▸ **Your goal**: Each entry must be copied exactly, without omission.

****************************************

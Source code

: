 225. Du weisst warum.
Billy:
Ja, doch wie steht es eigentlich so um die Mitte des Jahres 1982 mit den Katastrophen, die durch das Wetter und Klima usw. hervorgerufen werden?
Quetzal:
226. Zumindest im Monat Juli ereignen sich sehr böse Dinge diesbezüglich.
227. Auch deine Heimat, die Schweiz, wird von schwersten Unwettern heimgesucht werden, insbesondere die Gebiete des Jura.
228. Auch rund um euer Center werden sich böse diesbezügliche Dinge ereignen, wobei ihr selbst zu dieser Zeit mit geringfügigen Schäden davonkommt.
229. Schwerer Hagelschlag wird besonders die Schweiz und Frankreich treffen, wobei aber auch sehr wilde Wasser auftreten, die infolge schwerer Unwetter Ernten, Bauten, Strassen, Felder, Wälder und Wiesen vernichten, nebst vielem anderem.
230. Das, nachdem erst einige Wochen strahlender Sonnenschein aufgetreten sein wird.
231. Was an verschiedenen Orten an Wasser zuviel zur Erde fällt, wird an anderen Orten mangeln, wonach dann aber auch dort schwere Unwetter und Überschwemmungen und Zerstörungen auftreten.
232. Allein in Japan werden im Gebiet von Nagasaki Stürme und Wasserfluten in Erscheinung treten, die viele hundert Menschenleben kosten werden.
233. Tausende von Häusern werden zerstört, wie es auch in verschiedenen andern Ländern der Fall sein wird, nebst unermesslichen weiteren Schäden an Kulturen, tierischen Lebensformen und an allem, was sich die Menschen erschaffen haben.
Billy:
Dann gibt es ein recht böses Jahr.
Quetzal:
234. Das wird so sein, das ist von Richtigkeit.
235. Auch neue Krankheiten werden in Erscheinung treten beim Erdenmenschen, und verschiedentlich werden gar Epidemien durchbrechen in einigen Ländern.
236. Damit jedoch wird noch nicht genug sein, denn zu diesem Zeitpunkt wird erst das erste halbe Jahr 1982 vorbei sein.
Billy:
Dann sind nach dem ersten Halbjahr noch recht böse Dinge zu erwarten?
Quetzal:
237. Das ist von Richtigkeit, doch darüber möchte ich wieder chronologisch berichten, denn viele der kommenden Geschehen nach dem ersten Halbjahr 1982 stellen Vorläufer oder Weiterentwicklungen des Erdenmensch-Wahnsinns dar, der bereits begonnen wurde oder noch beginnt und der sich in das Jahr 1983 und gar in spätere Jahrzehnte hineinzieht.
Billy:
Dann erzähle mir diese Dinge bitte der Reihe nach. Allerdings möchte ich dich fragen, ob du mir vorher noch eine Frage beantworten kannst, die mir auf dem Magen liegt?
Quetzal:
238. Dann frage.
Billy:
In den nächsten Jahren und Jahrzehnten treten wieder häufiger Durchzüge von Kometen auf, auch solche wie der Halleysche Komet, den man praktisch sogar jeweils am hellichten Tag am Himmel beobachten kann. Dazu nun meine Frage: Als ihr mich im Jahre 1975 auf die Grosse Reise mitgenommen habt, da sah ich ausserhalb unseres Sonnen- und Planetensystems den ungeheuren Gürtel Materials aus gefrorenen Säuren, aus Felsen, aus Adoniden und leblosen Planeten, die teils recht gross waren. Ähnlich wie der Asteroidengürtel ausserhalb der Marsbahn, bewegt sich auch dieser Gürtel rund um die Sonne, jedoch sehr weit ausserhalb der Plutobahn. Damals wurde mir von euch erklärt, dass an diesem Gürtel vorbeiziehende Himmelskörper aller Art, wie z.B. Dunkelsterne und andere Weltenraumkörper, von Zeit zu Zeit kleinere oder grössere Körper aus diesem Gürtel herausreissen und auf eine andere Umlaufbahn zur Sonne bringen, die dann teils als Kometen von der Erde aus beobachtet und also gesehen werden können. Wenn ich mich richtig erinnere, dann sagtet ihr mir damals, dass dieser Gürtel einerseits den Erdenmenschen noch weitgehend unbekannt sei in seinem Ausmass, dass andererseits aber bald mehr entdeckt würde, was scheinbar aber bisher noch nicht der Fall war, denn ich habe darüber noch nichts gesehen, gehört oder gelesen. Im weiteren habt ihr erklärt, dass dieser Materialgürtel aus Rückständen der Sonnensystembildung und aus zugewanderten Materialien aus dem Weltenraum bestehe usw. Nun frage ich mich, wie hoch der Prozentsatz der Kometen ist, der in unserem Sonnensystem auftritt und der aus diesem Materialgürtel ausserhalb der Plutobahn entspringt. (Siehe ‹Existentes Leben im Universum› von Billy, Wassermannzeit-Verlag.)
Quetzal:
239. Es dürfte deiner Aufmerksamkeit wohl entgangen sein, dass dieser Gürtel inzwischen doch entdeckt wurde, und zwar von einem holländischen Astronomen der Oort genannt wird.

****************************************

▸ **Solved exercise**:
Source code

: 225. Du weisst warum.
Billy:
Ja, doch wie steht es eigentlich so um die Mitte des Jahres 1982 mit den Katastrophen, die durch das Wetter und Klima usw. hervorgerufen werden?
Quetzal:
226. Zumindest im Monat Juli ereignen sich sehr böse Dinge diesbezüglich.
227. Auch deine Heimat, die Schweiz, wird von schwersten Unwettern heimgesucht werden, insbesondere die Gebiete des Jura.
228. Auch rund um euer Center werden sich böse diesbezügliche Dinge ereignen, wobei ihr selbst zu dieser Zeit mit geringfügigen Schäden davonkommt.
229. Schwerer Hagelschlag wird besonders die Schweiz und Frankreich treffen, wobei aber auch sehr wilde Wasser auftreten, die infolge schwerer Unwetter Ernten, Bauten, Strassen, Felder, Wälder und Wiesen vernichten, nebst vielem anderem.
230. Das, nachdem erst einige Wochen strahlender Sonnenschein aufgetreten sein wird.
231. Was an verschiedenen Orten an Wasser zuviel zur Erde fällt, wird an anderen Orten mangeln, wonach dann aber auch dort schwere Unwetter und Überschwemmungen und Zerstörungen auftreten.
232. Allein in Japan werden im Gebiet von Nagasaki Stürme und Wasserfluten in Erscheinung treten, die viele hundert Menschenleben kosten werden.
233. Tausende von Häusern werden zerstört, wie es auch in verschiedenen andern Ländern der Fall sein wird, nebst unermesslichen weiteren Schäden an Kulturen, tierischen Lebensformen und an allem, was sich die Menschen erschaffen haben.
Billy:
Dann gibt es ein recht böses Jahr.
Quetzal:
234. Das wird so sein, das ist von Richtigkeit.
235. Auch neue Krankheiten werden in Erscheinung treten beim Erdenmenschen, und verschiedentlich werden gar Epidemien durchbrechen in einigen Ländern.
236. Damit jedoch wird noch nicht genug sein, denn zu diesem Zeitpunkt wird erst das erste halbe Jahr 1982 vorbei sein.
Billy:
Dann sind nach dem ersten Halbjahr noch recht böse Dinge zu erwarten?
Quetzal:
237. Das ist von Richtigkeit, doch darüber möchte ich wieder chronologisch berichten, denn viele der kommenden Geschehen nach dem ersten Halbjahr 1982 stellen Vorläufer oder Weiterentwicklungen des Erdenmensch-Wahnsinns dar, der bereits begonnen wurde oder noch beginnt und der sich in das Jahr 1983 und gar in spätere Jahrzehnte hineinzieht.
Billy:
Dann erzähle mir diese Dinge bitte der Reihe nach. Allerdings möchte ich dich fragen, ob du mir vorher noch eine Frage beantworten kannst, die mir auf dem Magen liegt?
Quetzal:
238. Dann frage.
Billy:
In den nächsten Jahren und Jahrzehnten treten wieder häufiger Durchzüge von Kometen auf, auch solche wie der Halleysche Komet, den man praktisch sogar jeweils am hellichten Tag am Himmel beobachten kann. Dazu nun meine Frage: Als ihr mich im Jahre 1975 auf die Grosse Reise mitgenommen habt, da sah ich ausserhalb unseres Sonnen- und Planetensystems den ungeheuren Gürtel Materials aus gefrorenen Säuren, aus Felsen, aus Adoniden und leblosen Planeten, die teils recht gross waren. Ähnlich wie der Asteroidengürtel ausserhalb der Marsbahn, bewegt sich auch dieser Gürtel rund um die Sonne, jedoch sehr weit ausserhalb der Plutobahn. Damals wurde mir von euch erklärt, dass an diesem Gürtel vorbeiziehende Himmelskörper aller Art, wie z.B. Dunkelsterne und andere Weltenraumkörper, von Zeit zu Zeit kleinere oder grössere Körper aus diesem Gürtel herausreissen und auf eine andere Umlaufbahn zur Sonne bringen, die dann teils als Kometen von der Erde aus beobachtet und also gesehen werden können. Wenn ich mich richtig erinnere, dann sagtet ihr mir damals, dass dieser Gürtel einerseits den Erdenmenschen noch weitgehend unbekannt sei in seinem Ausmass, dass andererseits aber bald mehr entdeckt würde, was scheinbar aber bisher noch nicht der Fall war, denn ich habe darüber noch nichts gesehen, gehört oder gelesen. Im weiteren habt ihr erklärt, dass dieser Materialgürtel aus Rückständen der Sonnensystembildung und aus zugewanderten Materialien aus dem Weltenraum bestehe usw. Nun frage ich mich, wie hoch der Prozentsatz der Kometen ist, der in unserem Sonnensystem auftritt und der aus diesem Materialgürtel ausserhalb der Plutobahn entspringt. (Siehe ‹Existentes Leben im Universum› von Billy, Wassermannzeit-Verlag.)
Quetzal:
239. Es dürfte deiner Aufmerksamkeit wohl entgangen sein, dass dieser Gürtel inzwischen doch entdeckt wurde, und zwar von einem holländischen Astronomen der Oort genannt wird.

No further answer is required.